Even as the MCX-SX has appealed to the high court against SEBI order barring it from trading in equities, its parent firm Financial Technolgies Ltd has sold a little less than 1% stake in the largest
equity exchange in India. Financial Technologies informed the bourses that it has sold 440,000 shares of rival National Stock Exchange, which controls around 94% of the equities market, at Rs 3,800 per share. The deal would have fetched Jignesh Shah-promoted Financial Technologies Rs 168.72 crore, though the buyer could not be ascertained.
MCX-SX said it filed a writ petition against SEBI's ruling barring it to start equity trading in Bombay High Court. MCX-SX, which plans to become a full-fledged stock exchange, filed the petition against SEBI's 23 September order. This order said that MCX-SX had violated shareholding norms and its promoters lacked honesty.
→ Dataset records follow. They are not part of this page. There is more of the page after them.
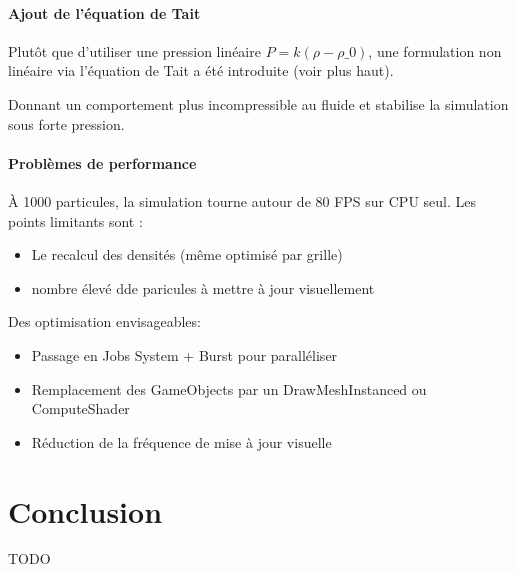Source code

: \documentclass{article}
\begin{document}
\paragraph{Ajout de l'équation de Tait}

Plutôt que d’utiliser une pression linéaire \(P = k(ρ - ρ\_0)\), une formulation non linéaire via l’équation de Tait a été introduite (voir plus haut).

Donnant un comportement plus incompressible au fluide et stabilise la simulation sous forte pression.

\paragraph{Problèmes de performance}

À 1000 particules, la simulation tourne autour de 80 FPS sur CPU seul. Les points limitants sont :

\begin{itemize}
    \item Le recalcul des densités (même optimisé par grille)
    \item nombre élevé dde paricules à mettre à jour visuellement
\end{itemize}

Des optimisation envisageables:

\begin{itemize}
    \item Passage en Jobs System + Burst pour paralléliser
    \item Remplacement des GameObjects par un DrawMeshInstanced ou ComputeShader
    \item Réduction de la fréquence de mise à jour visuelle
\end{itemize}

\section{Conclusion}

TODO
\end{document}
The entry of MCX-SX, whose promoter Financial Technologies owns India’s largest commodity bourse, would have challeneged NSE dominant position in the equity markets.
MCX-SX is backed by MCX and group firm Financial Technolgies, both of whom hold a 5% stake each in the bourse. SEBI had asked that both companies together hold a 5% as per norms.
With the current exit, Financial Technologies shareholding in NSE falls to 10,000 shares. The firm acquired the shares at Rs 2,778 per share, which could mean the deal giving a profit of 36%. NSE also had a stake in MCX as per its DRHP filed in 2008. The bourse held a 2.56% stake in MCX.
This transaction could value the bourse at around Rs 17,100 crore, which would mean an appreciation of more than 43% since June last year. Venture and growth capital investor Norwest Venture Partners had picked up a 2.11% stake in NSE for Rs 2650 per share, valuing the exchange at Rs 11,925 crore. Singapore soveriegn wealth fund Temasek also picked a 5% stake in NSE from NYSE for $175 million, valuing the exchange at $3.5 billion in May this year.